Yanı sıra darbelerle hiçbir zaman tam olarak yüzleşilmemesi ve demokratik siyasete müdahalede ısrarcı olunması darbe mekaniğinin canlı kalmasına neden olmaktadır. 15 Temmuz darbe girişimi ile ilgili olarak darbenin siyasi ayağı ve darbe günlerine dair kör noktalar başta olmak üzere, 15 Temmuz üzerindeki sis perdesini ortadan kaldıracak tek adım atılmamıştır. 4 Kasım 2016 tarihinde demokratik siyaset kesintiye uğratılarak milletvekillikleri gözaltına alınmış ve ardından tutuklanmış, son olarak da 4 Haziran 2020 tarihinde Leyla Güven, Musa Farisoğulları ve Enis Berberoğlu’nun milletvekillikleri teamüllere aykırı bir şekilde düşürülerek, halk iradesini yok sayan, parlamentonun eşitlikçi ve çoğunlukçu anlayışına aykırı tutum ve uygulamalara devam edilmiştir.

Tüm bu yaşananlar darbe tartışmalarının kamuoyu gündemini artarak meşgul etmesine neden olmaktadır. Fakat Türkiye’de darbe tartışmaları devam ederken darbe ile ilgili sorumluluğu bulunan Genelkurmay, Milli Savunma Bakanlığı, MİT gibi kurumların sessiz kalması ve hatta TBMM gibi halk iradesinin temsilcisinin 4 Haziran’da yaptığı gibi demokratik siyaseti bertaraf edecek tutum alması mevcutta bir tehdit ile mi, yaratılmak istenen bir darbe korkusu ile mi karşı karşıya olduğumuzu muğlak hale getirmekte ve darbe tartışmalarını çetrefilli hale sokmaktadır.

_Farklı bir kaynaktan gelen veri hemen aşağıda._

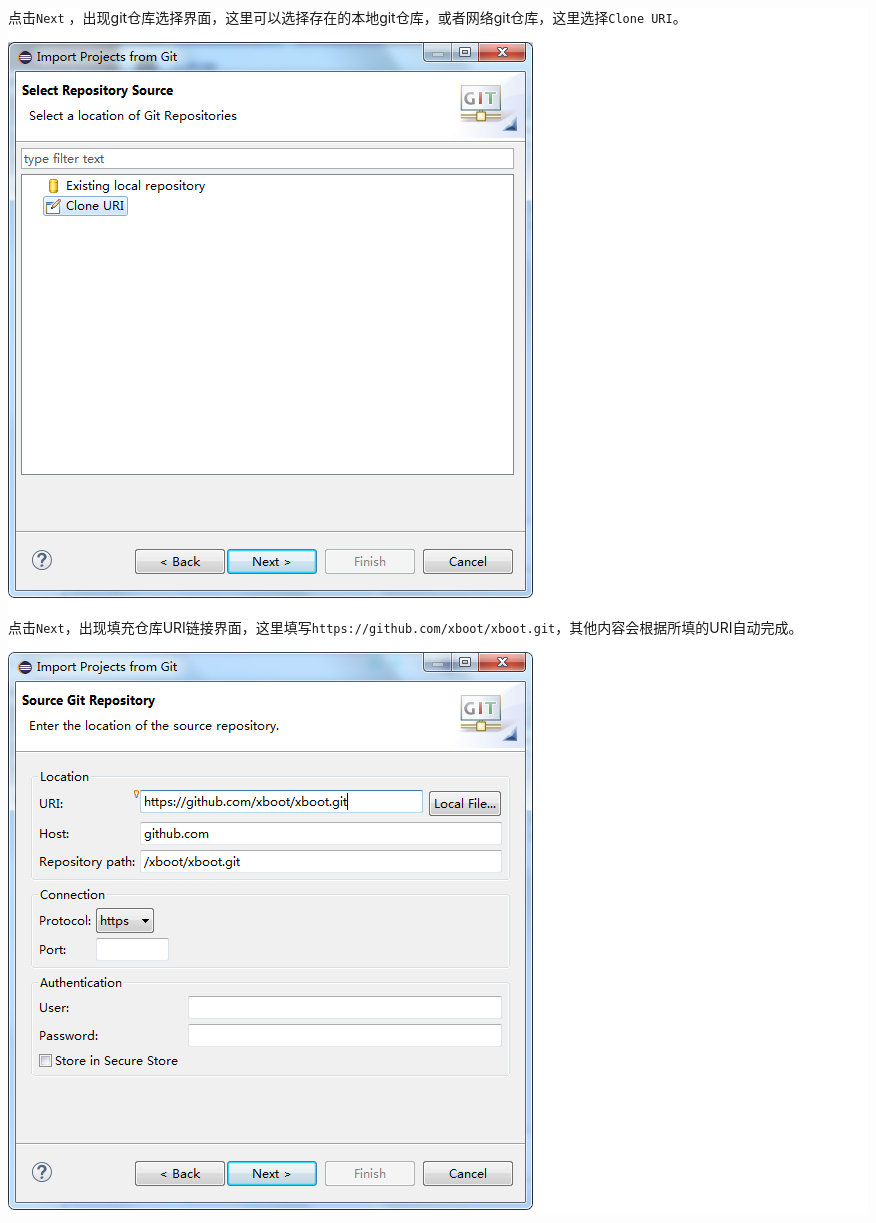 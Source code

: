 点击`Next` ，出现git仓库选择界面，这里可以选择存在的本地git仓库，或者网络git仓库，这里选择`Clone URI`。

![eclipse-git-clone-uri](_images/eclipse-git-clone-uri.png)

点击`Next`，出现填充仓库URI链接界面，这里填写`https://github.com/xboot/xboot.git`，其他内容会根据所填的URI自动完成。

![eclipse-import-xboot-git](_images/eclipse-import-xboot-git.png)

Siyasetin dizayn edilme isteği sadece darbe yaparak değil, darbe korkusu yayarak da gerçekleştirilebilmektedir. Darbe korkusu, deyim yerindeyse “maymuncuk anahtarı” gibi birçok kilidi açmanın aracı olarak kullanılabilmektedir. Siyaseti dizayn etme, korku yayarak meşruiyetini arttırma ya da siyasal alanı dizayn etmenin hazırlığı olarak kullanma gibi birçok açıdan darbe korkusu, farklı aktörler tarafından gündeme getirilebilmektedir. Fakat darbe tehdidi ya da korkusu en nihayetinde Türkiye’deki demokrasiyi ve özgürlükleri daha fazla geriletmekte, hukuki güvenceleri zayıflatmakta ve birlikte yaşam isteğini güçsüzleştirmektedir.

Bu kapsamda, Ülke gündeminden düşmeyen darbe iddialarının araştırılması kapsamında, milletvekillerinin demokratik siyasetten dışlanması başta olmak üzere demokrasi dışı müdahalelerle siyasal alanın dizayn edilmesinin engellenmesi, darbe mekaniği ile yüzleşilmesi ve darbe korkusu ya da tehdidi çıkaranlarla mücadele edilmesi için Meclis araştırması açılmasını talep ediyoruz.